::: Supplied information
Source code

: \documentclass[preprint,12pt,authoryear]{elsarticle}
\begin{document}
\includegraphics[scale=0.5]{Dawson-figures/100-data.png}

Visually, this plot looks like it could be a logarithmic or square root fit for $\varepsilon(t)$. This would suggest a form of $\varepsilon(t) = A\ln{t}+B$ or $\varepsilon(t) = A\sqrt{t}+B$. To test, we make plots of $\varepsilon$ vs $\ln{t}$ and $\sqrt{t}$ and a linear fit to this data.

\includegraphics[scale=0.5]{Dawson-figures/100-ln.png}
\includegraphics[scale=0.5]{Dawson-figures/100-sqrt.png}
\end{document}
::::::
::: Supplied information
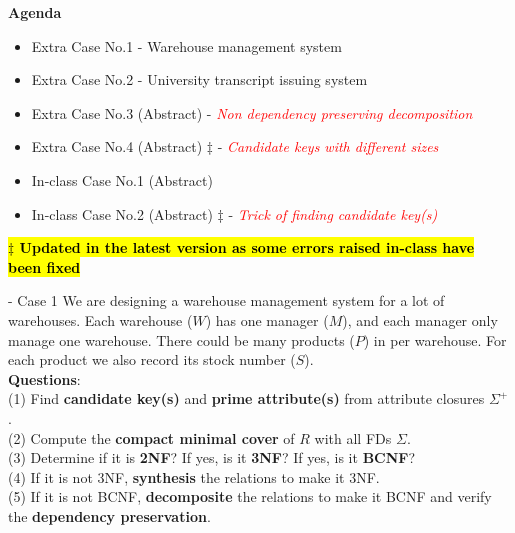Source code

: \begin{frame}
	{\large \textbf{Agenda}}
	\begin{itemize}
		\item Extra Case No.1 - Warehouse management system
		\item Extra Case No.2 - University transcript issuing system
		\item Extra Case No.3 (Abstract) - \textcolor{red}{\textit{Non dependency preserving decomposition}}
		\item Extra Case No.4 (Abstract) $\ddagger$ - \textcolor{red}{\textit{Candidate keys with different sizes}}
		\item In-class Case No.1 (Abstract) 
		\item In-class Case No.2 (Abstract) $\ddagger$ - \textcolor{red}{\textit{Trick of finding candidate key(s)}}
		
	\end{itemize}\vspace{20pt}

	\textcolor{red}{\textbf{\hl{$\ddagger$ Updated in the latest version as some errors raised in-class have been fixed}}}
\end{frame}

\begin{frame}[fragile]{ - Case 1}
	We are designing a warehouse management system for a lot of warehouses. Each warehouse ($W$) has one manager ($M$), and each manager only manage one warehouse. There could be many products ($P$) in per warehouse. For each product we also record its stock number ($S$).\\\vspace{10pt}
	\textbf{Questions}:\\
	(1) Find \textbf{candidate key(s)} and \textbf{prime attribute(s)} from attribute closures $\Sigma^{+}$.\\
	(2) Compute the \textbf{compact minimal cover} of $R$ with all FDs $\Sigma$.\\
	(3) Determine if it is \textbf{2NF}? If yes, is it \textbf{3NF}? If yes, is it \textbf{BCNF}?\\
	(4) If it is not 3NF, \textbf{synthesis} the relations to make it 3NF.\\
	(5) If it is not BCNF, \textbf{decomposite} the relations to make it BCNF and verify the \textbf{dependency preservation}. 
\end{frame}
::::::
::: Supplied information
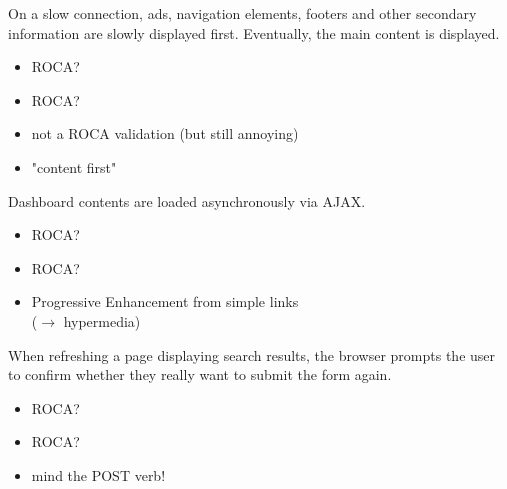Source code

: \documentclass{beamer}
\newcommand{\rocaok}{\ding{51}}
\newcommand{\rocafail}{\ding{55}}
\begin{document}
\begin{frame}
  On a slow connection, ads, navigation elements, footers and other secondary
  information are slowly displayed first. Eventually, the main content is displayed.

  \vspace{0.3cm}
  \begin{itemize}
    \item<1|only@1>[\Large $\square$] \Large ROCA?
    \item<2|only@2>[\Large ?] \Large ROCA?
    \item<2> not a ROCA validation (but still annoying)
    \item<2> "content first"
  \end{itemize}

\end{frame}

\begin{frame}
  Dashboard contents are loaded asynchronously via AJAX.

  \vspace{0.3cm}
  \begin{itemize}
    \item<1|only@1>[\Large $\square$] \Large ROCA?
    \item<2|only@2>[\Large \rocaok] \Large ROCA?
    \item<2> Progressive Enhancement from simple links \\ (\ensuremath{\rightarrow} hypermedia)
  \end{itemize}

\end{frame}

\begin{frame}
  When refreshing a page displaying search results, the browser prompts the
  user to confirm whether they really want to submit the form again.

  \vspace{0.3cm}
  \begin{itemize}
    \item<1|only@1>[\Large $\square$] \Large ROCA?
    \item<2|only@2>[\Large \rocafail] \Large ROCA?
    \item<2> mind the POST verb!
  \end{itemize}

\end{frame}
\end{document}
::::::
Task item =>
Determine the number of lines in the listing above containing the word "data"; respond with that figure only.

Your response =>
2